On imagine bien que nombreux sont ceux qui, hommes ou femmes attirés les uns par les autres, aimeraient pouvoir repérer tel ou telle partenaire pour partager quelques attouchements, ou plus si affinités. On peut simplement craindre que les cartes du désir ne soient pas exactement conformes au territoire lui-même, ne serait ce que parce qu’avec grindr, on fait partie de la carte tout comme on est position de la scruter. Mais repérer du ciel sa proie n’est un jeu du désir que si on se sait soi même aussi repéré par les balises et les satellites mis au service de ceux qui peuvent nous viser dans la rue comme un gibier potentiel. Grindr rejoue en ce sens l’expérience qu’avait permise à ses débuts internet : devenir l’objet d’un autre, se laisser viser comme objet et construire ainsi sa propre subjectivité, en faisant la part en soi de ce qui est sujet, et de ce qui ne l’est pas, pour ensuite synthétiser le tout et pouvoir dire « c’est moi », à cette nuance près que le mouvement est exactement inverse : internet nous délocalise totalement, diluant notre présence dans ce qu’on pour une fois nommer avec pertinence le « cyberspace ». Grindr au contraire relocalise le désir qui d’habitude est dilué et anonyme dans l’espace qui fait les hommes distants. Il n’est pas certain que cette inversion du processus soit un mal en soi; on peut en revanche penser qu’avoir conscience de cette inversion soit nécessaire pour jouer de ce service sans en être soi même le jouet.

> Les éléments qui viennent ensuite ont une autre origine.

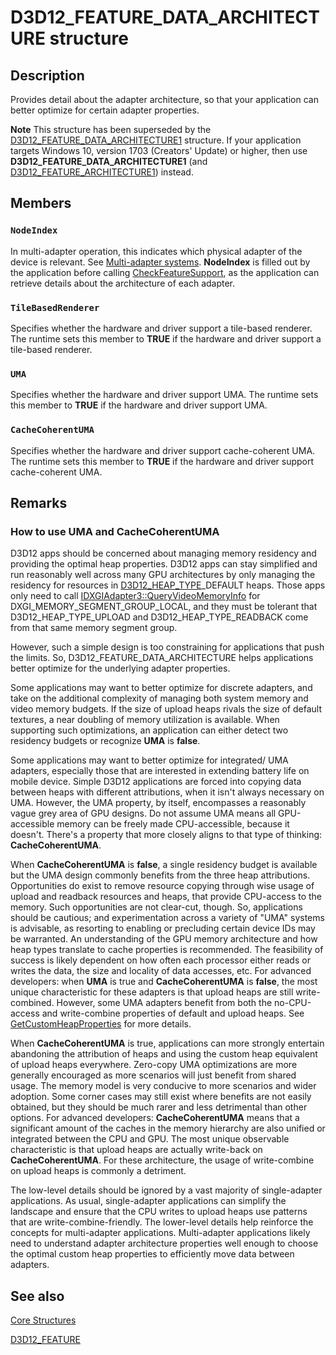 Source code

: # D3D12_FEATURE_DATA_ARCHITECTURE structure

## Description

Provides detail about the adapter architecture, so that your application can better optimize for certain adapter properties.

**Note** This structure has been superseded by the [D3D12_FEATURE_DATA_ARCHITECTURE1](https://learn.microsoft.com/windows/win32/api/d3d12/ns-d3d12-d3d12_feature_data_architecture1) structure. If your application targets Windows 10, version 1703 (Creators' Update) or higher, then use **D3D12_FEATURE_DATA_ARCHITECTURE1** (and [D3D12_FEATURE_ARCHITECTURE1](https://learn.microsoft.com/windows/win32/api/d3d12/ne-d3d12-d3d12_feature)) instead.

## Members

### `NodeIndex`

In multi-adapter operation, this indicates which physical adapter of the device is relevant.
See [Multi-adapter systems](https://learn.microsoft.com/windows/win32/direct3d12/multi-engine).
**NodeIndex** is filled out by the application before calling [CheckFeatureSupport](https://learn.microsoft.com/windows/win32/api/d3d12/nf-d3d12-id3d12device-checkfeaturesupport), as the application can retrieve details about the architecture of each adapter.

### `TileBasedRenderer`

Specifies whether the hardware and driver support a tile-based renderer.
The runtime sets this member to **TRUE** if the hardware and driver support a tile-based renderer.

### `UMA`

Specifies whether the hardware and driver support UMA.
The runtime sets this member to **TRUE** if the hardware and driver support UMA.

### `CacheCoherentUMA`

Specifies whether the hardware and driver support cache-coherent UMA.
The runtime sets this member to **TRUE** if the hardware and driver support cache-coherent UMA.

## Remarks

### How to use UMA and CacheCoherentUMA

D3D12 apps should be concerned about managing memory residency and providing the optimal heap properties.
D3D12 apps can stay simplified and run reasonably well across many GPU architectures by only managing the residency for resources in [D3D12_HEAP_TYPE](https://learn.microsoft.com/windows/win32/api/d3d12/ne-d3d12-d3d12_heap_type)_DEFAULT heaps.
Those apps only need to call [IDXGIAdapter3::QueryVideoMemoryInfo](https://learn.microsoft.com/windows/win32/api/dxgi1_4/nf-dxgi1_4-idxgiadapter3-queryvideomemoryinfo) for DXGI_MEMORY_SEGMENT_GROUP_LOCAL,
and they must be tolerant that D3D12_HEAP_TYPE_UPLOAD and D3D12_HEAP_TYPE_READBACK come from that same memory segment group.

However, such a simple design is too constraining for applications that push the limits.
So, D3D12_FEATURE_DATA_ARCHITECTURE helps applications better optimize for the underlying adapter properties.

Some applications may want to better optimize for discrete adapters, and take on the additional complexity of managing both system memory and video memory budgets.
If the size of upload heaps rivals the size of default textures, a near doubling of memory utilization is available.
When supporting such optimizations, an application can either detect two residency budgets or recognize **UMA** is **false**.

Some applications may want to better optimize for integrated/ UMA adapters, especially those that are interested in extending battery life on mobile device.
Simple D3D12 applications are forced into copying data between heaps with different attributions, when it isn't always necessary on UMA.
However, the UMA property, by itself, encompasses a reasonably vague grey area of GPU designs.
Do not assume UMA means all GPU-accessible memory can be freely made CPU-accessible, because it doesn't.
There's a property that more closely aligns to that type of thinking: **CacheCoherentUMA**.

When **CacheCoherentUMA** is **false**, a single residency budget is available but the UMA design commonly benefits from the three heap attributions.
Opportunities do exist to remove resource copying through wise usage of upload and readback resources and heaps, that provide CPU-access to the memory.
Such opportunities are not clear-cut, though.
So, applications should be cautious; and experimentation across a variety of "UMA" systems is advisable, as resorting to enabling or precluding certain device IDs may be warranted.
An understanding of the GPU memory architecture and how heap types translate to cache properties is recommended.
The feasibility of success is likely dependent on how often each processor either reads or writes the data, the size and locality of data accesses, etc.
For advanced developers: when **UMA** is true and **CacheCoherentUMA** is **false**, the most unique characteristic for these adapters is that upload heaps are still write-combined.
However, some UMA adapters benefit from both the no-CPU-access and write-combine properties of default and upload heaps.
See [GetCustomHeapProperties](https://learn.microsoft.com/windows/win32/api/d3d12/nf-d3d12-id3d12device-getcustomheapproperties(uint_d3d12_heap_type)) for more details.

When **CacheCoherentUMA** is true, applications can more strongly entertain abandoning the attribution of heaps and using the custom heap equivalent of upload heaps everywhere.
Zero-copy UMA optimizations are more generally encouraged as more scenarios will just benefit from shared usage.
The memory model is very conducive to more scenarios and wider adoption.
Some corner cases may still exist where benefits are not easily obtained, but they should be much rarer and less detrimental than other options.
For advanced developers: **CacheCoherentUMA** means that a significant amount of the caches in the memory hierarchy are also unified or integrated between the CPU and GPU.
The most unique observable characteristic is that upload heaps are actually write-back on **CacheCoherentUMA**.
For these architecture, the usage of write-combine on upload heaps is commonly a detriment.

The low-level details should be ignored by a vast majority of single-adapter applications.
As usual, single-adapter applications can simplify the landscape and ensure that the CPU writes to upload heaps use patterns that are write-combine-friendly.
The lower-level details help reinforce the concepts for multi-adapter applications.
Multi-adapter applications likely need to understand adapter architecture properties well enough to choose the optimal custom heap properties to efficiently move data between adapters.

## See also

[Core Structures](https://learn.microsoft.com/windows/win32/direct3d12/direct3d-12-structures)

[D3D12_FEATURE](https://learn.microsoft.com/windows/win32/api/d3d12/ne-d3d12-d3d12_feature) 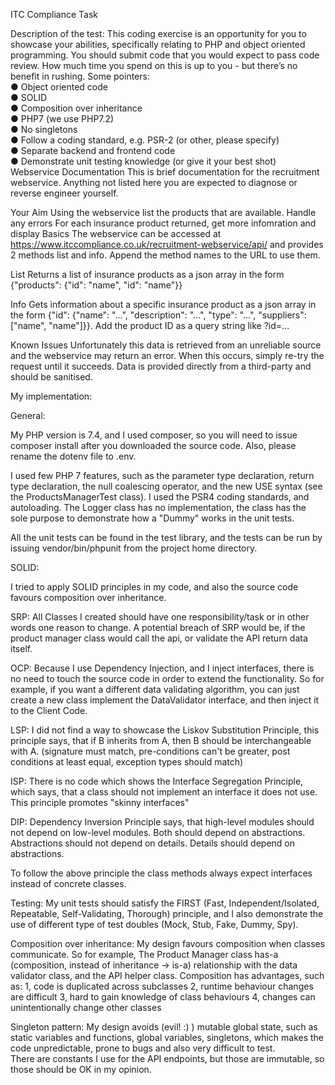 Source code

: ITC Compliance Task

Description of the test:
This coding exercise is an opportunity for you to showcase your abilities, specifically relating
to PHP and object oriented programming.
You should submit code that you would expect to pass code review.
How much time you spend on this is up to you - but there’s no benefit in rushing.
Some pointers:    
● Object oriented code    
● SOLID    
● Composition over inheritance    
● PHP7 (we use PHP7.2)    
● No singletons    
● Follow a coding standard, e.g. PSR-2 (or other, please specify)    
● Separate backend and frontend code    
● Demonstrate unit testing knowledge (or give it your best shot)    
Webservice Documentation 
This is brief documentation for the recruitment webservice. Anything not listed here you are expected to diagnose or reverse engineer yourself.

Your Aim
Using the webservice list the products that are available.
Handle any errors
For each insurance product returned, get more infomration and display
Basics
The webservice can be accessed at https://www.itccompliance.co.uk/recruitment-webservice/api/ and provides 2 methods list and info. Append the method names to the URL to use them.

List
Returns a list of insurance products as a json array in the form {"products": {"id": "name", "id": "name"}}

Info
Gets information about a specific insurance product as a json array in the form {"id": {"name": "...", "description": "...", "type": "...", "suppliers": ["name", "name"]}}. Add the product ID as a query string like ?id=...

Known Issues
Unfortunately this data is retrieved from an unreliable source and the webservice may return an error. When this occurs, simply re-try the request until it succeeds.
Data is provided directly from a third-party and should be sanitised.

My implementation:

General:

My PHP version is 7.4, and I used composer, so you will need to issue composer install 
after you downloaded the source code.
Also, please rename the dotenv file to .env.

I used few PHP 7 features, such as the parameter type declaration, return type declaration, 
the null coalescing operator, and the new USE syntax (see the ProductsManagerTest class).
I used the PSR4 coding standards, and autoloading.
The Logger class has no implementation, the class has the sole purpose to demonstrate how a "Dummy" works in the unit tests.

All the unit tests can be found in the test library, and the tests can be run by issuing vendor/bin/phpunit from the 
project home directory.

SOLID:

I tried to apply SOLID principles in my code, and also the source code favours composition over inheritance.

SRP: All Classes I created should have one responsibility/task or in other words one reason to change. 
A potential breach of SRP would be, if the product manager class would call the api, 
or validate the API return data itself.

OCP: Because I use Dependency Injection, and I inject interfaces, there is no need to touch the source code 
in order to extend the functionality. So for example, if you want a different data validating algorithm, you can 
just create a new class implement the DataValidator interface, and then inject it to the Client Code.

LSP: I did not find a way to showcase the Liskov Substitution Principle, this principle says, 
that if B inherits from A,  then B should be interchangeable with A. 
(signature must match, pre-conditions can't be greater, post conditions at least equal, exception types should match)

ISP: There is no code which shows the Interface Segregation Principle, which says, 
that a class should not implement an interface it does not use.
This principle promotes "skinny interfaces"

DIP: Dependency Inversion Principle says, that high-level modules should not depend on low-level modules. 
Both should depend on abstractions. Abstractions should not depend on details. Details should depend on abstractions.

To follow the above principle the class methods always expect interfaces instead of concrete classes.

Testing:
My unit tests should satisfy the FIRST (Fast, Independent/Isolated, Repeatable, Self-Validating, Thorough) principle, 
and I also demonstrate the use of different type of test doubles (Mock, Stub, Fake, Dummy, Spy).

Composition over inheritance:
My design favours composition when classes communicate. So for example, The Product Manager class 
has-a (composition, instead of inheritance -> is-a) relationship with the data validator class, and the API helper class. 
Composition has advantages, such as:
1, code is duplicated across subclasses
2, runtime behaviour changes are difficult
3, hard to gain knowledge of class behaviours
4, changes can unintentionally change other classes

Singleton pattern:
My design avoids (evil! :) ) mutable global state, such as static variables and functions, global variables, singletons, 
which makes the code unpredictable, prone to bugs and also very difficult to test.  
There are constants I use for the API endpoints, but those are immutable, so those should be OK in my opinion.
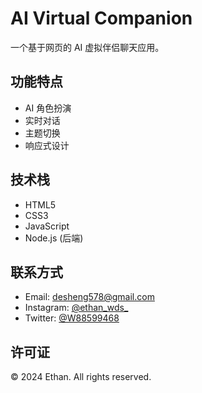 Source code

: # AI Virtual Companion

一个基于网页的 AI 虚拟伴侣聊天应用。

## 功能特点

- AI 角色扮演
- 实时对话
- 主题切换
- 响应式设计

## 技术栈

- HTML5
- CSS3
- JavaScript
- Node.js (后端)

## 联系方式

- Email: desheng578@gmail.com
- Instagram: [@ethan_wds_](https://www.instagram.com/ethan_wds_)
- Twitter: [@W88599468](https://twitter.com/W88599468)

## 许可证

© 2024 Ethan. All rights reserved.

Alors, pour ceux qui aimeraient se fondre sous la forme d’un POI parmi d’autres dans le décor des googlemaps, voici l’adresse dématérialisée qui permettra de les repérer dans le monde tout à fait physique : www.grindr.com
Complètement fou… C’est toujours le même problème avec ce genre d’idée, on ne prend jamais le temps ou on ne veut pas prendre le temps de réfléchir à ce qu’implique ce genre de création.